I piccoli commercianti poi hanno la necessità di convincersi che è assolutamente opportuno e utile migliorare le competenze specifiche e le tecniche nella gestione della catena logistica della distribuzione affiancando ad esempio la vendita al banco a quella on line e fornendo così un servizio a domicilio secondo i nuovi sistemi del local e-commerce che può prevedere sia la consegna direttamente a casa che un sistema di acquisto ibrido ovvero la possibilità di scegliere e prenotare on line, ma ritirando e pagando la merce direttamente in negozio.

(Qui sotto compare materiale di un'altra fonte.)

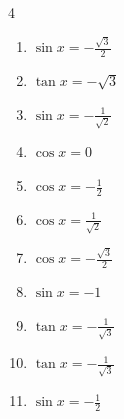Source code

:\begin{multicols}{4}
\begin{enumerate}
  \item $\displaystyle \sin{x}  = -\frac{\sqrt{3}}{2}$


  \item $\displaystyle \tan{x}  = -\sqrt{3}$


  \item $\displaystyle \sin{x}  = -\frac{1}{\sqrt{2}}$


  \item $\displaystyle \cos{x}  = 0$


  \item $\displaystyle \cos{x}  = -\frac{1}{2}$


  \item $\displaystyle \cos{x}  = \frac{1}{\sqrt{2}}$


  \item $\displaystyle \cos{x}  = -\frac{\sqrt{3}}{2}$


\columnbreak %

  \item $\displaystyle \sin{x}  = -1$


  \item $\displaystyle \tan{x}  = -\frac{1}{\sqrt{3}}$


  \item $\displaystyle \tan{x}  = -\frac{1}{\sqrt{3}}$


  \item $\displaystyle \sin{x}  = -\frac{1}{2}$



\end{enumerate}
\end{multicols}
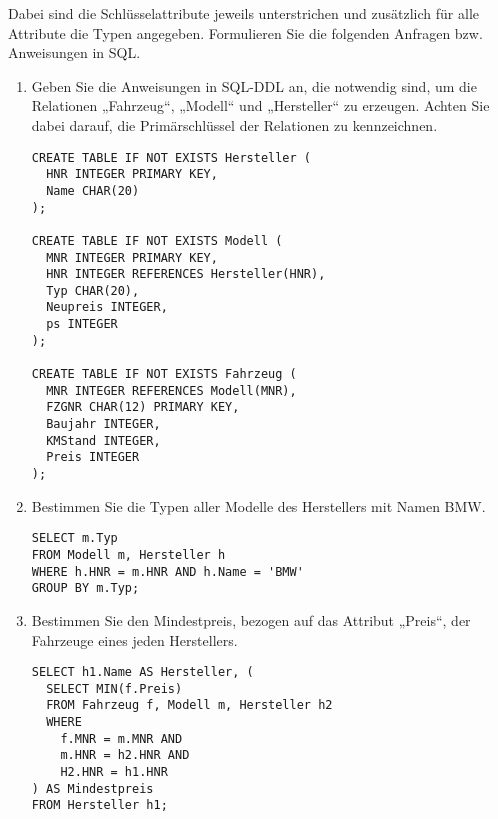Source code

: \documentclass{bschlangaul-aufgabe}
\begin{document}
Dabei sind die Schlüsselattribute jeweils unterstrichen und zusätzlich
für alle Attribute die Typen angegeben. Formulieren Sie die folgenden
Anfragen bzw. Anweisungen in SQL.

\begin{enumerate}


\item Geben Sie die Anweisungen in SQL-DDL an, die notwendig sind, um
die Relationen „Fahrzeug“, „Modell“ und „Hersteller“ zu erzeugen. Achten
Sie dabei darauf, die Primärschlüssel der Relationen zu kennzeichnen.

\begin{bAntwort}
\begin{verbatim}
CREATE TABLE IF NOT EXISTS Hersteller (
  HNR INTEGER PRIMARY KEY,
  Name CHAR(20)
);

CREATE TABLE IF NOT EXISTS Modell (
  MNR INTEGER PRIMARY KEY,
  HNR INTEGER REFERENCES Hersteller(HNR),
  Typ CHAR(20),
  Neupreis INTEGER,
  ps INTEGER
);

CREATE TABLE IF NOT EXISTS Fahrzeug (
  MNR INTEGER REFERENCES Modell(MNR),
  FZGNR CHAR(12) PRIMARY KEY,
  Baujahr INTEGER,
  KMStand INTEGER,
  Preis INTEGER
);
\end{verbatim}
\end{bAntwort}


\item Bestimmen Sie die Typen aller Modelle des Herstellers mit Namen
BMW.

\begin{bAntwort}
\begin{verbatim}
SELECT m.Typ
FROM Modell m, Hersteller h
WHERE h.HNR = m.HNR AND h.Name = 'BMW'
GROUP BY m.Typ;
\end{verbatim}
\end{bAntwort}


\item Bestimmen Sie den Mindestpreis, bezogen auf das Attribut „Preis“,
der Fahrzeuge eines jeden Herstellers.

\begin{bAntwort}
\begin{verbatim}
SELECT h1.Name AS Hersteller, (
  SELECT MIN(f.Preis)
  FROM Fahrzeug f, Modell m, Hersteller h2
  WHERE
    f.MNR = m.MNR AND
    m.HNR = h2.HNR AND
    H2.HNR = h1.HNR
) AS Mindestpreis
FROM Hersteller h1;
\end{verbatim}
\end{bAntwort}


\end{enumerate}
\end{document}
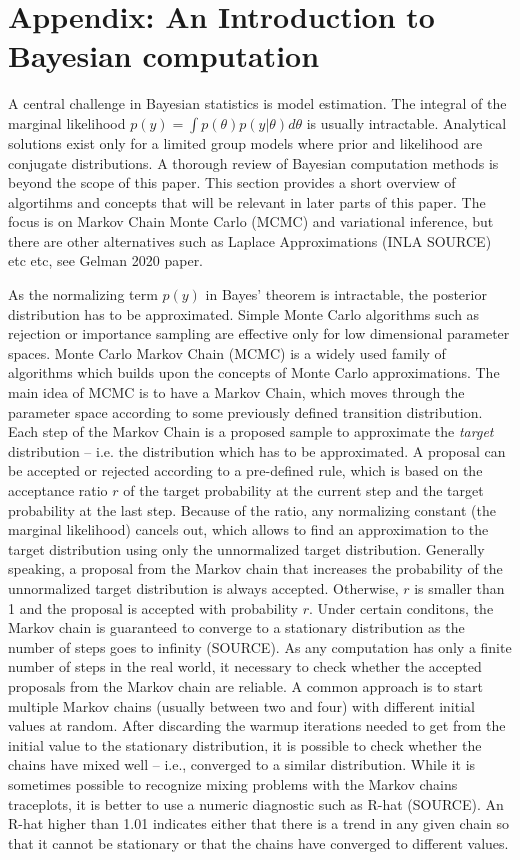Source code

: \chapter{Appendix: An Introduction to Bayesian computation}

\label{ch:computation}

A central challenge in Bayesian statistics is model estimation.
The integral of the marginal likelihood $p(y) = \int p(\theta)p(y|\theta)d\theta$ is usually intractable.
Analytical solutions exist only for a limited group models where prior and likelihood are conjugate distributions.
A thorough review of Bayesian computation methods is beyond the scope of this paper.
This section provides a short overview of algortihms and concepts that will be relevant in later parts of this paper.
The focus is on Markov Chain Monte Carlo (MCMC) and variational inference, but there are other alternatives such as Laplace Approximations (INLA SOURCE) etc etc, see Gelman 2020 paper.

As the normalizing term $p(y)$ in Bayes' theorem is intractable, the posterior distribution has to be approximated.
Simple Monte Carlo algorithms such as rejection or importance sampling are effective only for low dimensional parameter spaces.
Monte Carlo Markov Chain (MCMC) is a widely used family of algorithms which builds upon the concepts of Monte Carlo approximations.
The main idea of MCMC is to have a Markov Chain, which moves through the parameter space according to some previously defined transition distribution.
Each step of the Markov Chain is a proposed sample to approximate the \textit{target} distribution – i.e. the distribution which has to be approximated.
A proposal can be accepted or rejected according to a pre-defined rule, which is based on the acceptance ratio $r$ of the target probability at the current step and the target probability at the last step.
Because of the ratio, any normalizing constant (the marginal likelihood) cancels out, which allows to find an approximation to the target distribution using only the unnormalized target distribution.
Generally speaking, a proposal from the Markov chain that increases the probability of the unnormalized target distribution is always accepted.
Otherwise, $r$ is smaller than 1 and the proposal is accepted with probability $r$.
Under certain conditons, the Markov chain is guaranteed to converge to a stationary distribution as the number of steps goes to infinity (SOURCE).
As any computation has only a finite number of steps in the real world, it necessary to check whether the accepted proposals from the Markov chain are reliable.
A common approach is to start multiple Markov chains (usually between two and four) with different initial values at random.
After discarding the warmup iterations needed to get from the initial value to the stationary distribution, it is possible to check whether the chains have mixed well – i.e., converged to a similar distribution.
While it is sometimes possible to recognize mixing problems with the Markov chains traceplots, it is better to use a numeric diagnostic such as R-hat (SOURCE).
An R-hat higher than 1.01 indicates either that there is a trend in any given chain so that it cannot be stationary or that the chains have converged to different values.

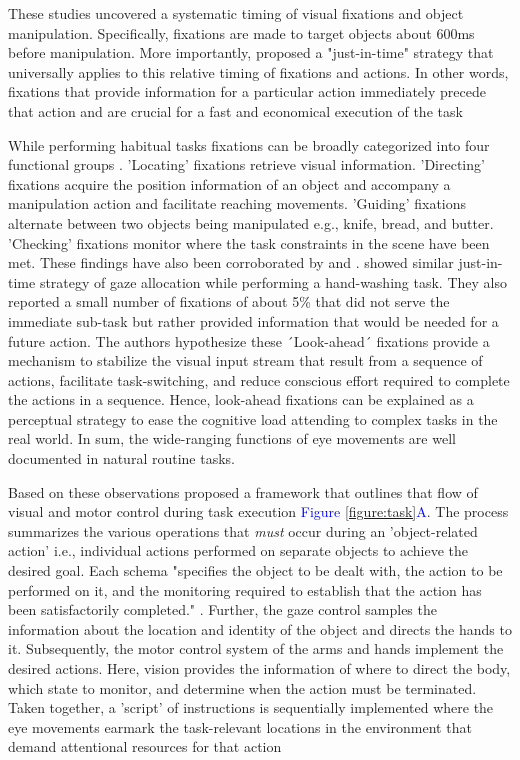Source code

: These studies uncovered a systematic timing of visual fixations and object manipulation. Specifically, fixations are made to target objects about 600ms before manipulation. More importantly, \citet{Ballard1995-ji} proposed a "just-in-time" strategy that universally applies to this relative timing of fixations and actions. In other words, fixations that provide information for a particular action immediately precede that action and are crucial for a fast and economical execution of the task

While performing habitual tasks fixations can be broadly categorized into four functional groups \citep{Land2001-do}. ’Locating’ fixations retrieve visual information. ’Directing’ fixations acquire the position information of an object and accompany a manipulation action and facilitate reaching movements. ’Guiding’ fixations alternate between two objects being manipulated e.g., knife, bread, and butter. ’Checking’ fixations monitor where the task constraints in the scene have been met. These findings have also been corroborated by \citet{Pelz2001-cn} and \citet{Mennie2007-my}. \citet{Pelz2001-cn} showed similar just-in-time strategy of gaze allocation while performing a hand-washing task. They also reported a small number of fixations of about 5\% that did not serve the immediate sub-task but rather provided information that would be needed for a future action. The authors hypothesize these ´Look-ahead´ fixations provide a mechanism to stabilize the visual input stream that result from a sequence of actions, facilitate task-switching, and reduce conscious effort required to complete the actions in a sequence. Hence, look-ahead fixations can be explained as a perceptual strategy to ease the cognitive load attending to complex tasks in the real world. In sum, the wide-ranging functions of eye movements are well documented in natural routine tasks.

Based on these observations \citet{Land2001-do} proposed a framework that outlines that flow of visual and motor control during task execution \textcolor{Blue}{Figure \ref{figure:task}A}. The process summarizes the various operations that \textit{must} occur during an ’object-related action’ i.e., individual actions performed on separate objects to achieve the desired goal. Each schema "specifies the object to be dealt with, the action to be performed on it, and the monitoring required to establish that the action has been satisfactorily completed." \citep{Land2006-da}. Further, the gaze control samples the information about the location and identity of the object and directs the hands to it. Subsequently, the motor control system of the arms and hands implement the desired actions. Here, vision provides the information of where to direct the body, which state to monitor, and determine when the action must be terminated. Taken together, a ’script’ of instructions is sequentially implemented where the eye movements earmark the task-relevant locations in the environment that demand attentional resources for that action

Quest’ultimo criterio permette sicuramente di mantenere il rapporto umano con il fornitore, ma anche di gestire gli acquisti fidandosi di persone che non solo vendono, ma talora producono merci di qualità eccellente in particolar modo nel settore dei generi alimentari.
Tra l’altro in tal modo è possibile allargare la vendita di prodotti di eccellenza fuori dalla domanda locale del piccolo paese di origine raggiungendo clienti in quelli limitrofi e perfino nelle città.
Il commercio di prossimità, che garantisce ancora un notevole numero di occupati, si può salvare allora tirando fuori i due assi nella manica di cui dispone: l’eccellenza qualitativa dei prodotti a costi appetibili e un sistema di distribuzione adeguato alle nuove richieste.